Matt Walsh recently argued against the existence of bodily autonomy. In Walsh’s estimation, bodily autonomy can’t exist because it’s a pro-choice argument which “necessitates either that the humanity and personhood of the [fetus] depends on the mother’s wishes, … or it’s an irrelevant question because the mother has her body and she can do what she wants with it.” Matt Walsh is wrong on bodily autonomy.
I’m guessing Walsh doesn’t have libertarian tendencies, but for the purpose of this article I’m taking bodily autonomy to mean an aspect of libertarian self-ownership. While Walsh shoots from the hip, libertarianism has a foundation that disproves his argument.
Walsh believes that if bodily autonomy exists then anarchy will ensue. (As an individualist anarchist, I’m going to set aside the wonderful irony of this statement). What he most likely means, however, is that chaos and lawlessness will ensue because, he thinks, bodily autonomy provides the basis from which to murder each other. He begins his argument by immediately setting up a false dichotomy: bodily autonomy vs. personhood.
Bodily autonomy vs personhood
These two ideas are not mutually exclusive. It’s not an either/or situation. Humans are person’s withbodily autonomy. Bodily autonomy means that, because we own ourselves, no one has a right to violate our bodies. This entails freedom of movement, being secure in our persons, reproductive rights as far as choosing our sexual partners and efforts to prevent conception, the right to self-defense (of which, I hear, Walsh is a big fan), among many other things. Bodily autonomy is also what helps explain why sexual assault, rape, pedophilia, murder and a myriad of other things are criminal actions.
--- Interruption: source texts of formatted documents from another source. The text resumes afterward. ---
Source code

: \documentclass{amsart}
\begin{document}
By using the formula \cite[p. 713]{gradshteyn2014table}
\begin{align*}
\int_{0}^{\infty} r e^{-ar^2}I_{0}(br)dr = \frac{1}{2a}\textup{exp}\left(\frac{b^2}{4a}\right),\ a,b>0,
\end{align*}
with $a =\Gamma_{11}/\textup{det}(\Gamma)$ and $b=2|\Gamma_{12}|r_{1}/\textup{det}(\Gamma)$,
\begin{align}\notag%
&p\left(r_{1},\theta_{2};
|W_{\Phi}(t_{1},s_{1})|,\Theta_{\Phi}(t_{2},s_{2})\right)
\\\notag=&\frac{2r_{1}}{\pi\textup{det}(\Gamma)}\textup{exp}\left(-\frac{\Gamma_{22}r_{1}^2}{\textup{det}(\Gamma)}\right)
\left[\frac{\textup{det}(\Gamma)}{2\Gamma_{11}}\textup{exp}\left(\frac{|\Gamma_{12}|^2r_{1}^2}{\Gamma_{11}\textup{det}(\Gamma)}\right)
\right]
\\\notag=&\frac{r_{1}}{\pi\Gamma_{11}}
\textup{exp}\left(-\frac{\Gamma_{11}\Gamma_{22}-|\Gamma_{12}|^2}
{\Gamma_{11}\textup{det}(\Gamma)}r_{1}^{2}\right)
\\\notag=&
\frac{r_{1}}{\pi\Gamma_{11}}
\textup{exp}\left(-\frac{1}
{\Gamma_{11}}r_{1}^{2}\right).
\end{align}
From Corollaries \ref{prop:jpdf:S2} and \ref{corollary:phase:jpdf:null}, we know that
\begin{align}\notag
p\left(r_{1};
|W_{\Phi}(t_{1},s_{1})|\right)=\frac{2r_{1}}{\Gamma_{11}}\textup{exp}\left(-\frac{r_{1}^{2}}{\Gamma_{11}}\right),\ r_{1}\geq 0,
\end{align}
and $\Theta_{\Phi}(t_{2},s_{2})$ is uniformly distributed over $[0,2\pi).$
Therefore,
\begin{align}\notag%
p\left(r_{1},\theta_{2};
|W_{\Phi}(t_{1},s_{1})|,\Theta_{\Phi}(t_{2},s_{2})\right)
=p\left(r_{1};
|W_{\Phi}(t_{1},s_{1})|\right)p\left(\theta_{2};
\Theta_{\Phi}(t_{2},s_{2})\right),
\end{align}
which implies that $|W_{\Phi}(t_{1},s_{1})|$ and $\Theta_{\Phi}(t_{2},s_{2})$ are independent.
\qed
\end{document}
Whether pro-choicers use the concept of bodily autonomy correctly or not, at this stage, is beside the point. It is true, that the sharpest pro-abortion advocates believe a woman has a right to determine who has personhood, and that abortion is the means by which to exercise this alleged right.
Walsh is suggesting, however, that we either have bodily autonomy or we have personhood, and that personhood is somehow negated simply because the pro-choice understanding of bodily autonomy is overstated. But it’s not good enough for Walsh to simply distinguish between two persons who both have rights. Walsh takes it a step further and wants to “destroy” the concept of bodily autonomy entirely so that pro-choicers cannot use it as their “excuse” to murder.